The Talent500 Blog
K8s: Understand Requests and Limits 1

K8s: Understand Requests and Limits

Pods in Kubernetes are containers that share a node’s resources (CPU, RAM). However, the optimal size of the pod is a frequent topic of discussion and dispute. Kubernetes employs a request and limit system to establish pod capacity.

Where do you stand with your request? Keep in mind that the computers we use to run the software we purchase have to meet certain requirements. Similarly, the Request specifies the bare minimum of resources required to launch the pod. What are ‘limits’? Pods will be throttled and restarted if they exceed the limit set on their available resources. In other words, you should never make your Kubernetes pods bigger than they need to be.

Quite a bit goes into it. We’ll be diving deep into the concepts of requests and limits, as well as discussing how to optimally define these parameters.

What happens when you set requests and limits on your pod?

When you are configuring a Pod, you have the option of specifying the quantity of each resource that a container requires. Although there are other resources to specify, the central processing unit (CPU) and random access memory (RAM) are the most frequent ones.

When you specify the resource request for the containers that are included within a Pod, the kube-scheduler utilizes this information to determine which node the Pod should be placed on. When you set a resource limit for a container, the kubelet will enforce that restriction. This means that the container that you have started running will not be able to utilize more of that resource than the limit that you have specified for it.
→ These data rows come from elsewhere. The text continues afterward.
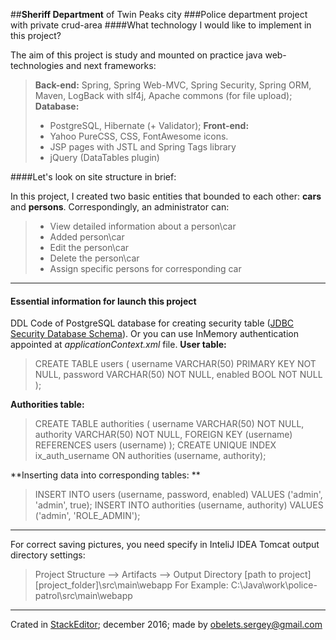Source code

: ##**Sheriff Department** of Twin Peaks city
###Police department project with private crud-area
####What technology I would like to implement in this project?

The aim of this project is study and mounted on practice java web-technologies and next frameworks:
>**Back-end:**
Spring, Spring Web-MVC, Spring Security, Spring ORM, Maven, LogBack with slf4j, Apache commons (for file upload);
>**Database:**
>- PostgreSQL, Hibernate (+ Validator);
>**Front-end:**
>- Yahoo PureCSS, CSS, FontAwesome icons.
>- JSP pages with JSTL and Spring Tags library
> - jQuery (DataTables plugin)

####Let's look on site structure in brief:

In this project, I created two basic entities that bounded to each other: **cars** and **persons**. Correspondingly, an administrator can:

> - View detailed information about a person\car
> - Added person\car
> - Edit the person\car
> - Delete the person\car
> - Assign specific persons for corresponding car

---
#### **Essential information for launch this project**
DDL Code of PostgreSQL database for creating security table ([JDBC Security Database Schema][1]). Or you can use InMemory authentication appointed at *applicationContext.xml* file.
**User table:**
>CREATE TABLE users
(
    username VARCHAR(50) PRIMARY KEY NOT NULL,
    password VARCHAR(50) NOT NULL,
    enabled BOOL NOT NULL
);

**Authorities table:**
>CREATE TABLE authorities
(
    username VARCHAR(50) NOT NULL,
    authority VARCHAR(50) NOT NULL,
    FOREIGN KEY (username) REFERENCES users (username)
);
CREATE UNIQUE INDEX ix_auth_username ON authorities (username, authority);

**Inserting data into corresponding tables: **
>INSERT INTO users (username, password, enabled) VALUES ('admin', 'admin', true);
INSERT INTO authorities (username, authority) VALUES ('admin', 'ROLE_ADMIN');

------
For correct saving pictures, you need specify in InteliJ IDEA Tomcat output directory settings:
>Project Structure --> Artifacts --> Output Directory
[path to project]\[project_folder]\src\main\webapp
For Example:
C:\Java\work\police-patrol\src\main\webapp

---

Crated in [StackEditor][2]; december 2016; made by <obelets.sergey@gmail.com>

[1]: http://docs.spring.io/spring-security/site/docs/3.0.x/reference/appendix-schema.html
[2]: https://stackedit.io/editor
Additionally, the kubelet will set aside at least the requested quantity of the system resource solely for the utilization of the container.

Requests and limits

Each container that makes up a pod has the ability to have one of two distinct kinds of resource configurations applied to it. They take the form of requests and limits. The bare minimum quantity of resources that containers must have is specified by requests. This is the value you should put in the request if you think your application needs at least 256 MB of RAM to work well. Kubernetes makes sure that the container always has at least 256 megabytes of space, even if the program uses more than that.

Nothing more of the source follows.